I really enjoyed writing a poem that imitated Stein's poetic technique. I'm not sure if I've done it correctly, or if it even sounds good, but this is what I came up with:
Once a woman has forgiven her man, she must not reheat his sins for breakfast. Reheat must not she, a woman, forgiven breakfast. Woman must his sins. Must not. Reheat. For morning breakfast. A man forgiven is woman's breakfast. She reheat eat. Eat she reheat. Once, twice, thrice, forgiven. Forgotten. Reheated, once, twice, thrice, again. Forgotten, forgiven, or reheated??
Stefanie Tallent
In her own way, Gertrude Stein has a very unique style of writing. The poems may be hard to understand at first, but the style is very interesting. It's not like most of the other poems that we have read as in it being a narrative or having a rhyme scheme. This style is very different.
Stein's form of writing is basically described by taking a sentence and rearranging the words. As William-Carlos Williams said, he saw Gertrude Stein as scrubbing the words clean, so that we can see them anew. This is very true. By arranging the words and repeating a specific word or two over and over puts more emphasis on a meaning that may not have been when it was the original sentence.
Class Assignment:
A woman. Her man. His sins. She must not reheat. Reheat sins. Reheat for breakfast. His sins. Once she has forgiven. Once a woman. Forgives. Must not.
Reheat. His sins. A woman. Must not. Reheat her mans sins. Once Forgiven.
Brittany Hall
I find it very interesting that Stein shared a professional interest with her brother, Leo. Having two sisters myself, and none of us interested in the same thing professionally, it was very intriguing for me to see that both Stein and Leo were endowed with the gifts of art, Stein as a poet and Leo as an art critic. I can't help but wonder if they rubbed off on one another and if he was a critic of her work. Both being early collectors of works done by Cubists, I can only assume that they shared similar views in their arts.
Stein's "circle of friends," if you choose to call it that, was quite astounding. Her unique sense of style in her poetry led her to become acquainted with Picasso, who painted her picture, and even spend time with Hemingway and other important figures.
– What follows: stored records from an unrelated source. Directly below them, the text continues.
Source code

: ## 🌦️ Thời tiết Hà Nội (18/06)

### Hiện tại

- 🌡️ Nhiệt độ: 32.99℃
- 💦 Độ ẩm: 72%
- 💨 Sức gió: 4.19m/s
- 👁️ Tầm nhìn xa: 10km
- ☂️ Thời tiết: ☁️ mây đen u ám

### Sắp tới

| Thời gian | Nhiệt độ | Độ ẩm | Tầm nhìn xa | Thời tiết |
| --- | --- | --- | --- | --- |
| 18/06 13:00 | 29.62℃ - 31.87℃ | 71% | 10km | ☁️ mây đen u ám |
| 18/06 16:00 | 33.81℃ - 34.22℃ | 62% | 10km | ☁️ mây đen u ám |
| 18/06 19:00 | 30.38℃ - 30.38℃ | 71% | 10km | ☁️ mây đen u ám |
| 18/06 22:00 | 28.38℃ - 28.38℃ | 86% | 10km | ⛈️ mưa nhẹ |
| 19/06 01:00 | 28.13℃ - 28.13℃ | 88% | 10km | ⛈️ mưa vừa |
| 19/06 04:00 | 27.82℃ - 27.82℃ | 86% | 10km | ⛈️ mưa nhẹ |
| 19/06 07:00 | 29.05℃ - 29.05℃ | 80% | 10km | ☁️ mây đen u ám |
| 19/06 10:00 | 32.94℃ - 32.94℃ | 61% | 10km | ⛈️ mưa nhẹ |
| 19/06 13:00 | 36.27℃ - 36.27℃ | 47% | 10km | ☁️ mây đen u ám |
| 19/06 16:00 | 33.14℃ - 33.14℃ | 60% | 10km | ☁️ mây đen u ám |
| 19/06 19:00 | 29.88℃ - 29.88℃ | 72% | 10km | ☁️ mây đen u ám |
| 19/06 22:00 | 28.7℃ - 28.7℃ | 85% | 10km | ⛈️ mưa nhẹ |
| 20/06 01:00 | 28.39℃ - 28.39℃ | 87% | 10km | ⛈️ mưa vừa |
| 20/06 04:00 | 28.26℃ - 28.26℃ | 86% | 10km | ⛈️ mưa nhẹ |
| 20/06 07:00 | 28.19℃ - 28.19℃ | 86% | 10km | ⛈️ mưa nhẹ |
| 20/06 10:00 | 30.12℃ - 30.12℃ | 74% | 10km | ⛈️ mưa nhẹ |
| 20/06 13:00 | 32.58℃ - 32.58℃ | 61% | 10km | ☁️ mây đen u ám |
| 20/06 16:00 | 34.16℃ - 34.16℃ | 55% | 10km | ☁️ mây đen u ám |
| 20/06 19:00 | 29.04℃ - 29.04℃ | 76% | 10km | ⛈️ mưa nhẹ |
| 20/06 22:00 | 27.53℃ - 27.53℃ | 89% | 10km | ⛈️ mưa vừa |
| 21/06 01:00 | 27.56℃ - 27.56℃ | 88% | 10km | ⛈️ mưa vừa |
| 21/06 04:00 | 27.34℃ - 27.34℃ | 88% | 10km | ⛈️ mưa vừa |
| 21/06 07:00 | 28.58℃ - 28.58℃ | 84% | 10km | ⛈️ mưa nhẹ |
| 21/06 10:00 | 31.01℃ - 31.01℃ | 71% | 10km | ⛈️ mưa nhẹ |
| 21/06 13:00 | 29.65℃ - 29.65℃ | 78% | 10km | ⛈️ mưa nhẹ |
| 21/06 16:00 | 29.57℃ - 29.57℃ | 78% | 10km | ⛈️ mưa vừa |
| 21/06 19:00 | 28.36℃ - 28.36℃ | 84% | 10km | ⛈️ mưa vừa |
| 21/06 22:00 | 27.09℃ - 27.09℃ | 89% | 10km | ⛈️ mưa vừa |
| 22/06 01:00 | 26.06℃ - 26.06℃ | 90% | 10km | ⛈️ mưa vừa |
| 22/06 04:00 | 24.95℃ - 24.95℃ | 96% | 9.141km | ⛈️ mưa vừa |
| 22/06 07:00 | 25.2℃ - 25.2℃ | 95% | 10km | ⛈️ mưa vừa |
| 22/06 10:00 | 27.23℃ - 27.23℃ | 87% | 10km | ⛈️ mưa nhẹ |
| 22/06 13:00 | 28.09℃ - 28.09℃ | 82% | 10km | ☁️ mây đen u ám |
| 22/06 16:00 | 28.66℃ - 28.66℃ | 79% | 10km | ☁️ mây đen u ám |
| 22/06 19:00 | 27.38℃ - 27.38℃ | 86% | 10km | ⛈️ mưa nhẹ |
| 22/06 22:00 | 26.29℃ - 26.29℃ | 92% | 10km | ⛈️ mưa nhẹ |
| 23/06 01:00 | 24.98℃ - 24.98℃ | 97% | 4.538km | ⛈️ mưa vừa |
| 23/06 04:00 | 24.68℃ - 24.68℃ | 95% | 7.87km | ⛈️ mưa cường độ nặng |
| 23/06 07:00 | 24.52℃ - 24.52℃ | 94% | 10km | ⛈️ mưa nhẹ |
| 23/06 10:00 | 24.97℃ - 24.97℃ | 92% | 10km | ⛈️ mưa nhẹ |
Apparently, she had gained quite a literary reputation, one that I did not fully understand until I tried to recreate her style with the in class activity. In doint that, I realized how difficult it is to imitate her "varied repetitions and extreme simplification and fragmentation." It takes a true artist and poet to write as she did, and she rightly deserves the title of a "legend in Paris."
In Class Exercise:
"Once a woman has forgive her man, she must not reheat his sins for breakfast." Must not reheat his sins for breakfast once forgiven. Once forgiven man, must not reheat. A woman must not. No sins for breakfast. No reheated sins for breakfast. Must not. Forgiven. Has reheated sins. She must not. She forgave. Bad breakfast. Must not reheat for breakfasst. Her man. Forgiven. Wants something else for breakfast. No leftovers. No reheated sins for breakfast, not once her man is forgiven.
Jessica Dickerson
Steins poetry is very cute and playful like. She has a certain meaning to them although they are playful and cute. I really can not get into the deep meaning of her poems but I like the rhythm of them. I like how she uses repetitive phrases to emphasize her point which I think deals with the title but it just may not be the case. She uses cute little ideas and characters such as dogs, monkeys, love etc. While reading her poems, I feel a certain rhythm and song like flow.
Class assignment:
"Once a woman reheat has frogiven her man
She must not reheat his sins for breakfast."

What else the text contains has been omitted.